Source data section start

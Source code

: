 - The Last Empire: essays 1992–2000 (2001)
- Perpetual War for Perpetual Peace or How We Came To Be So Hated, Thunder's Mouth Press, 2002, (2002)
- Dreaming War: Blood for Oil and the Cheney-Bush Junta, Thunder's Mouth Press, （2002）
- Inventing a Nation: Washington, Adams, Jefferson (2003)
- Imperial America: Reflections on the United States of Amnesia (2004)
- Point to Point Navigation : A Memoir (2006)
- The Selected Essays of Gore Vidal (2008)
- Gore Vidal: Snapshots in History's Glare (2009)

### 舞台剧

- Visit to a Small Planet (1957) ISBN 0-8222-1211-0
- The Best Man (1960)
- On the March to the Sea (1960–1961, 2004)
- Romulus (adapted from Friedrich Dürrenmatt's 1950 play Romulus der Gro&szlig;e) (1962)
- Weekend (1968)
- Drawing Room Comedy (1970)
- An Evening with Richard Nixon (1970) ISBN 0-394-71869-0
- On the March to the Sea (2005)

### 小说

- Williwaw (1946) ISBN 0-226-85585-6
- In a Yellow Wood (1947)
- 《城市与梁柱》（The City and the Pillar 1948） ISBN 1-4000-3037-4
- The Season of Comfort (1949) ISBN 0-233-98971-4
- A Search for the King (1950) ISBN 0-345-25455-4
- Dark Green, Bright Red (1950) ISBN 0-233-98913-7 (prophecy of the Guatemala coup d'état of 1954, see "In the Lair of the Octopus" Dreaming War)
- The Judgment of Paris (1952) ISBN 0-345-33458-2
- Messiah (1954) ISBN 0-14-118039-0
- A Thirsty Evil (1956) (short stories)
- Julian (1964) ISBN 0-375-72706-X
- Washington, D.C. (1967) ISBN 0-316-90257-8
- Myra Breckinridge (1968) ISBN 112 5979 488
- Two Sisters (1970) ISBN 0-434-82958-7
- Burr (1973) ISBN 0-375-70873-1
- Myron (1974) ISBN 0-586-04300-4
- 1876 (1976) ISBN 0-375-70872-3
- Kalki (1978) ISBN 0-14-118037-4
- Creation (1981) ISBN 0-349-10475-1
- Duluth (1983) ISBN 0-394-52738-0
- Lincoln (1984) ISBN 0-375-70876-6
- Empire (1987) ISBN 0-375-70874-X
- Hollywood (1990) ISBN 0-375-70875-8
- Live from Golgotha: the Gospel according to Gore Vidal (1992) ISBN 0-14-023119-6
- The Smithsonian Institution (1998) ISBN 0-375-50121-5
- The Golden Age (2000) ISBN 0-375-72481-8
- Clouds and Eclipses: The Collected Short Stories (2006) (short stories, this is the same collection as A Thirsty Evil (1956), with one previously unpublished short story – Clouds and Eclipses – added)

Source data section end

* **What you will do**
Output the material again, line for line.

* **Answer section**
Source code

: - The Last Empire: essays 1992–2000 (2001)
- Perpetual War for Perpetual Peace or How We Came To Be So Hated, Thunder's Mouth Press, 2002, (2002)
- Dreaming War: Blood for Oil and the Cheney-Bush Junta, Thunder's Mouth Press, （2002）
- Inventing a Nation: Washington, Adams, Jefferson (2003)
- Imperial America: Reflections on the United States of Amnesia (2004)
- Point to Point Navigation : A Memoir (2006)
- The Selected Essays of Gore Vidal (2008)
- Gore Vidal: Snapshots in History's Glare (2009)

### 舞台剧

- Visit to a Small Planet (1957) ISBN 0-8222-1211-0
- The Best Man (1960)
- On the March to the Sea (1960–1961, 2004)
- Romulus (adapted from Friedrich Dürrenmatt's 1950 play Romulus der Gro&szlig;e) (1962)
- Weekend (1968)
- Drawing Room Comedy (1970)
- An Evening with Richard Nixon (1970) ISBN 0-394-71869-0
- On the March to the Sea (2005)

### 小说

- Williwaw (1946) ISBN 0-226-85585-6
- In a Yellow Wood (1947)
- 《城市与梁柱》（The City and the Pillar 1948） ISBN 1-4000-3037-4
- The Season of Comfort (1949) ISBN 0-233-98971-4
- A Search for the King (1950) ISBN 0-345-25455-4
- Dark Green, Bright Red (1950) ISBN 0-233-98913-7 (prophecy of the Guatemala coup d'état of 1954, see "In the Lair of the Octopus" Dreaming War)
- The Judgment of Paris (1952) ISBN 0-345-33458-2
- Messiah (1954) ISBN 0-14-118039-0
- A Thirsty Evil (1956) (short stories)
- Julian (1964) ISBN 0-375-72706-X
- Washington, D.C. (1967) ISBN 0-316-90257-8
- Myra Breckinridge (1968) ISBN 112 5979 488
- Two Sisters (1970) ISBN 0-434-82958-7
- Burr (1973) ISBN 0-375-70873-1
- Myron (1974) ISBN 0-586-04300-4
- 1876 (1976) ISBN 0-375-70872-3
- Kalki (1978) ISBN 0-14-118037-4
- Creation (1981) ISBN 0-349-10475-1
- Duluth (1983) ISBN 0-394-52738-0
- Lincoln (1984) ISBN 0-375-70876-6
- Empire (1987) ISBN 0-375-70874-X
- Hollywood (1990) ISBN 0-375-70875-8
- Live from Golgotha: the Gospel according to Gore Vidal (1992) ISBN 0-14-023119-6
- The Smithsonian Institution (1998) ISBN 0-375-50121-5
- The Golden Age (2000) ISBN 0-375-72481-8
- Clouds and Eclipses: The Collected Short Stories (2006) (short stories, this is the same collection as A Thirsty Evil (1956), with one previously unpublished short story – Clouds and Eclipses – added)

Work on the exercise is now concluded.